Isabelle Mestivier (or more rarely Elizabeth Mestivier), stage name Mademoiselle Le Noir (fl. 1631 - fl. 1647), was a French stage actress.

==Life==
She is first mentioned in 1631. She was the daughter of the actor Francois Mestivier (fl. 1622). On an unknown date, she married the actor Charles Le Noir (fl. 1618), who was active in the same travelling theatre company as her father.

===Career===
She was engaged in 1631 the troupe of Charles Le Noir and Guillaume Des Gilberts/Mondory, which was later to become the Théâtre du Marais.

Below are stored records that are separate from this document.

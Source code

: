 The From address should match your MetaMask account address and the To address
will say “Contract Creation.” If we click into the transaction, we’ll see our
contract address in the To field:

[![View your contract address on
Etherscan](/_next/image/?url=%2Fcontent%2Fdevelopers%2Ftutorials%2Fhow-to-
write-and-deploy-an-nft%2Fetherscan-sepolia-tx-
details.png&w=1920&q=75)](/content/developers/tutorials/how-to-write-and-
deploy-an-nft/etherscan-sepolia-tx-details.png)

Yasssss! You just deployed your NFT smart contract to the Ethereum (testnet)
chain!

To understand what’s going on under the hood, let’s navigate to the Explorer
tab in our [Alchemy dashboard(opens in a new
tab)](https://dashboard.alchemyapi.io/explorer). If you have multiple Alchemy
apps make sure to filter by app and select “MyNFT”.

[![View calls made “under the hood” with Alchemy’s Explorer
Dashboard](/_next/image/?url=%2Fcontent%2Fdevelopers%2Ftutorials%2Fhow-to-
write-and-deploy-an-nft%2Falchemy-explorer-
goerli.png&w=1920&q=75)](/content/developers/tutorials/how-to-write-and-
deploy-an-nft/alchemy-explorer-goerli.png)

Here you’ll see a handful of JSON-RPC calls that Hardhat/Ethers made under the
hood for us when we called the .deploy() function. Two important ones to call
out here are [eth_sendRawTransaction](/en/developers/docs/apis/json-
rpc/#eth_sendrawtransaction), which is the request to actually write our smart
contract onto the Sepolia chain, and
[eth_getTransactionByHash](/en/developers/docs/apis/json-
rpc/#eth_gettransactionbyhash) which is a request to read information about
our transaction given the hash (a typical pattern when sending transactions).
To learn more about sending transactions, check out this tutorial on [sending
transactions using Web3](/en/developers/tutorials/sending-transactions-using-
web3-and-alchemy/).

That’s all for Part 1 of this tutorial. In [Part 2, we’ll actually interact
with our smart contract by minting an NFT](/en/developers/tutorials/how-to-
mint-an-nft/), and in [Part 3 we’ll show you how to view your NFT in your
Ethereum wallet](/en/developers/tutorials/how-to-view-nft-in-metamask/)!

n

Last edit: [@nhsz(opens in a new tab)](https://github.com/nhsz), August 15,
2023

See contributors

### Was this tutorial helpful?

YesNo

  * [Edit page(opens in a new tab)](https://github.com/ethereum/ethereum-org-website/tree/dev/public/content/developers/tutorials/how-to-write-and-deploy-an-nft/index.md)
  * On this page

Pierre Corneille wrote plays for the theatre, and all but one contained two female roles, the “premiere” and “heroine” role. Between 1629 and 1634, only two actresses were employed by the theatre and able to play these roles, Mlle Le Noir (Isabelle or Elizabeth Mestivier) and Mlle de Villiers (Marguerite Béguin), it has often been assumed that he wrote the plays with them in mind. They performed a range of genres, tragicomedy, pastoral as well as comedy. However, it is seldom documented which of them played which part in the plays.
In December 1634, she was one of six actors to join the Hôtel de Bourgogne (theatre) on the king's command.

She was a popular actress, which was said to have "delighted everyone with her liveliness and her pleasing little ways". She was also a talented stage artist, and played a part of the reintroduction of tragedy on the French stage. While it is seldom documented who played which part in the theatre of the 1630s, she is likely to have played the title role in Sophonisbe by Jean Mairet, which restored tragedy to the Paris stage in 1634.

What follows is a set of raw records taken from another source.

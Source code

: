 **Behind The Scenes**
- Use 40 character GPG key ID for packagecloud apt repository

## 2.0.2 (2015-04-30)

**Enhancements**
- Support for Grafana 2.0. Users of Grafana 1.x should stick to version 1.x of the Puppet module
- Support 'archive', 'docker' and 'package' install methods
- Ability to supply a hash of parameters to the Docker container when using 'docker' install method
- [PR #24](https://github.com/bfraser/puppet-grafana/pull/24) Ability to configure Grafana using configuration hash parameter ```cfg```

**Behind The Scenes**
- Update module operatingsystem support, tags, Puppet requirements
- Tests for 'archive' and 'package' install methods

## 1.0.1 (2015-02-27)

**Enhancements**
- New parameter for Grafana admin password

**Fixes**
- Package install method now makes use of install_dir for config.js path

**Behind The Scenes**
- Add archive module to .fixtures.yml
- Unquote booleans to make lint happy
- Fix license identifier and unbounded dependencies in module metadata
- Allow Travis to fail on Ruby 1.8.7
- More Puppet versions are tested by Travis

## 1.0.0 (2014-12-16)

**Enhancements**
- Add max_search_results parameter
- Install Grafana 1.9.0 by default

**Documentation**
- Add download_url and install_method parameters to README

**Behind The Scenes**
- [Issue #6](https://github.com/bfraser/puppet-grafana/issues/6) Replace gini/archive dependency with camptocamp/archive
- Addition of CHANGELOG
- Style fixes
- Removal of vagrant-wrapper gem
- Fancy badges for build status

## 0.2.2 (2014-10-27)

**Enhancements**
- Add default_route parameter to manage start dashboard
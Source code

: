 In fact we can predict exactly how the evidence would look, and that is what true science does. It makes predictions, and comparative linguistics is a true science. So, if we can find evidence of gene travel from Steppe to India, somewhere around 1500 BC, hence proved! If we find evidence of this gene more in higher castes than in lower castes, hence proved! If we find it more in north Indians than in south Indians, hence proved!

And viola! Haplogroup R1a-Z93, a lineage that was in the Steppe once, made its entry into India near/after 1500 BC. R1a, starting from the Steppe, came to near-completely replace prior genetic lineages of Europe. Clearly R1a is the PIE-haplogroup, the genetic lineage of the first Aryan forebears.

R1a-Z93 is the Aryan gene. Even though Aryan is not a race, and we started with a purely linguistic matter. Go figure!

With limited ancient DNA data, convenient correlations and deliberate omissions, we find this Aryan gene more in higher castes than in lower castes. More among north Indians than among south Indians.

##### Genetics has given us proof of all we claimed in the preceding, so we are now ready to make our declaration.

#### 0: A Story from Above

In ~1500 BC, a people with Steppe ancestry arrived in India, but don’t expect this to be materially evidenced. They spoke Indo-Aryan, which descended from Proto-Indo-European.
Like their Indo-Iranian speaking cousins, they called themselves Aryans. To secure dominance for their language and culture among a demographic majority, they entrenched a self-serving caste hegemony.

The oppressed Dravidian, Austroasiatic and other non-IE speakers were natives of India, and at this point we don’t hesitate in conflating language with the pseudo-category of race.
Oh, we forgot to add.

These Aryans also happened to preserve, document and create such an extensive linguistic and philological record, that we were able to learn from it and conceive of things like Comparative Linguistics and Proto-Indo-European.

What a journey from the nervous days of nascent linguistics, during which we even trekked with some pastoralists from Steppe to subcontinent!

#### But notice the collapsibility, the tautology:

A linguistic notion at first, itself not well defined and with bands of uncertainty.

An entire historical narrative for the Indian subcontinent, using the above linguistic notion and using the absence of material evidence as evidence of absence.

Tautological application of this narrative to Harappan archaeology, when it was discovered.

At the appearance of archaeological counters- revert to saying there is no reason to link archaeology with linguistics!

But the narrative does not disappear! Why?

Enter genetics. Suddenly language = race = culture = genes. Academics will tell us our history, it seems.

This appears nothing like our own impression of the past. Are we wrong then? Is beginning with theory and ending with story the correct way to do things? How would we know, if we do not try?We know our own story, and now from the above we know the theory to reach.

The contemporary chronicler Tallemant described the Parisian actresses of the 1630s. He referred to Mlle Bellerose as a “good actress”, Mlle Valliot as “as beautiful a person as one could see,” Mlle Le Noir as a “as pretty a little person as one could find,” Mlle Baron as “very pretty, not a marvelous actress, but a success thanks to her beauty,” and Mlle Beaupré as “old and ugly.”
Tallemant claimed that the playwright Jean Mairet wrote several starring roles for Mlle Le Noir on the order of Mairet's patron comte de Belin, “and the troupe was comfortable with that.” There is however nothing to indicate that Le Noir had an affair with Belin, as has sometimes been claimed.

===Later life===
She retired from the stage in 1637, when her spouse was murdered. The same year, her spouse had acquired a house, and while not rich, she was well off enough to be able to support herself and her five children as a widow. Her son Francois Le Noir, stage name La Thorillière, became an actor and the central figure of an acting family famous in contemporary Paris.